__PROBLEM TO SOLVE__
The data is to be transcribed in full, with nothing missed.

(Saved data entries)

=== Section Start ===

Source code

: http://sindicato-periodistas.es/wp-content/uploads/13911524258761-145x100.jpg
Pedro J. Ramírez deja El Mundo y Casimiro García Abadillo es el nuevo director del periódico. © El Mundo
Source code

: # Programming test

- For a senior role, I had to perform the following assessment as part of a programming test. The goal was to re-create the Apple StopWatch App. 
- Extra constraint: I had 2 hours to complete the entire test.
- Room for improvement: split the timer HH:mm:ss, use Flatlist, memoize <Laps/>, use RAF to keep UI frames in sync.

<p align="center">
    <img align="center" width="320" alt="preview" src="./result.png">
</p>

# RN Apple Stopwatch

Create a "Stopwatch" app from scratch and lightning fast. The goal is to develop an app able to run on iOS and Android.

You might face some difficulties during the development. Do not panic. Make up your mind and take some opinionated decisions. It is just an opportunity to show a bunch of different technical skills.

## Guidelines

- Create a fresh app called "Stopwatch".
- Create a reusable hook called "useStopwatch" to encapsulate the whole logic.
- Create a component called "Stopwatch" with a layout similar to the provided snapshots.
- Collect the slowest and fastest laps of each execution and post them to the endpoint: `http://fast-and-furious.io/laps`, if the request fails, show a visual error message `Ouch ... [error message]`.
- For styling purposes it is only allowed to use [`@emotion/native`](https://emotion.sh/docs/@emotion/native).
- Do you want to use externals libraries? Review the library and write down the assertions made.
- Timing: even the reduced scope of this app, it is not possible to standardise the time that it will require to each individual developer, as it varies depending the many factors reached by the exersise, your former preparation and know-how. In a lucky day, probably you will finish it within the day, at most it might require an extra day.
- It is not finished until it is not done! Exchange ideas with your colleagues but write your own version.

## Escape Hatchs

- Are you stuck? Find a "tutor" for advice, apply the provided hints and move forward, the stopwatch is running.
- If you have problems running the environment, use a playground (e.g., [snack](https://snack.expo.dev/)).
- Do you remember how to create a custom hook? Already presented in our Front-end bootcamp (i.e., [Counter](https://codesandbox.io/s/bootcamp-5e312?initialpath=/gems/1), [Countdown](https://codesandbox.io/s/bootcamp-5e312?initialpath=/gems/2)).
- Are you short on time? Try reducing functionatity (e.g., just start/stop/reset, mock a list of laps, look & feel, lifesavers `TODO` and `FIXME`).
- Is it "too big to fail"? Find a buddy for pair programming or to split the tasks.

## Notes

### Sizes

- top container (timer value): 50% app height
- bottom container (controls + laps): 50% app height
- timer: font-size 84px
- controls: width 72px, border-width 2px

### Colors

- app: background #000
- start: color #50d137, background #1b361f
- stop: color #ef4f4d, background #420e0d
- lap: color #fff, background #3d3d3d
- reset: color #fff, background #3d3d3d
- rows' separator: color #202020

=== Section End ===

__REPLY TO THE EXERCISE__
Source code

: http://sindicato-periodistas.es/wp-content/uploads/13911524258761-145x100.jpg
Pedro J. Ramírez deja El Mundo y Casimiro García Abadillo es el nuevo director del periódico. © El Mundo
Source code

: # Programming test

- For a senior role, I had to perform the following assessment as part of a programming test. The goal was to re-create the Apple StopWatch App. 
- Extra constraint: I had 2 hours to complete the entire test.
- Room for improvement: split the timer HH:mm:ss, use Flatlist, memoize <Laps/>, use RAF to keep UI frames in sync.

<p align="center">
    <img align="center" width="320" alt="preview" src="./result.png">
</p>

# RN Apple Stopwatch

Create a "Stopwatch" app from scratch and lightning fast. The goal is to develop an app able to run on iOS and Android.

You might face some difficulties during the development. Do not panic. Make up your mind and take some opinionated decisions. It is just an opportunity to show a bunch of different technical skills.

## Guidelines

- Create a fresh app called "Stopwatch".
- Create a reusable hook called "useStopwatch" to encapsulate the whole logic.
- Create a component called "Stopwatch" with a layout similar to the provided snapshots.
- Collect the slowest and fastest laps of each execution and post them to the endpoint: `http://fast-and-furious.io/laps`, if the request fails, show a visual error message `Ouch ... [error message]`.
- For styling purposes it is only allowed to use [`@emotion/native`](https://emotion.sh/docs/@emotion/native).
- Do you want to use externals libraries? Review the library and write down the assertions made.
- Timing: even the reduced scope of this app, it is not possible to standardise the time that it will require to each individual developer, as it varies depending the many factors reached by the exersise, your former preparation and know-how. In a lucky day, probably you will finish it within the day, at most it might require an extra day.
- It is not finished until it is not done! Exchange ideas with your colleagues but write your own version.

## Escape Hatchs

- Are you stuck? Find a "tutor" for advice, apply the provided hints and move forward, the stopwatch is running.
- If you have problems running the environment, use a playground (e.g., [snack](https://snack.expo.dev/)).
- Do you remember how to create a custom hook? Already presented in our Front-end bootcamp (i.e., [Counter](https://codesandbox.io/s/bootcamp-5e312?initialpath=/gems/1), [Countdown](https://codesandbox.io/s/bootcamp-5e312?initialpath=/gems/2)).
- Are you short on time? Try reducing functionatity (e.g., just start/stop/reset, mock a list of laps, look & feel, lifesavers `TODO` and `FIXME`).
- Is it "too big to fail"? Find a buddy for pair programming or to split the tasks.

## Notes

### Sizes

- top container (timer value): 50% app height
- bottom container (controls + laps): 50% app height
- timer: font-size 84px
- controls: width 72px, border-width 2px

### Colors

- app: background #000
- start: color #50d137, background #1b361f
- stop: color #ef4f4d, background #420e0d
- lap: color #fff, background #3d3d3d
- reset: color #fff, background #3d3d3d
- rows' separator: color #202020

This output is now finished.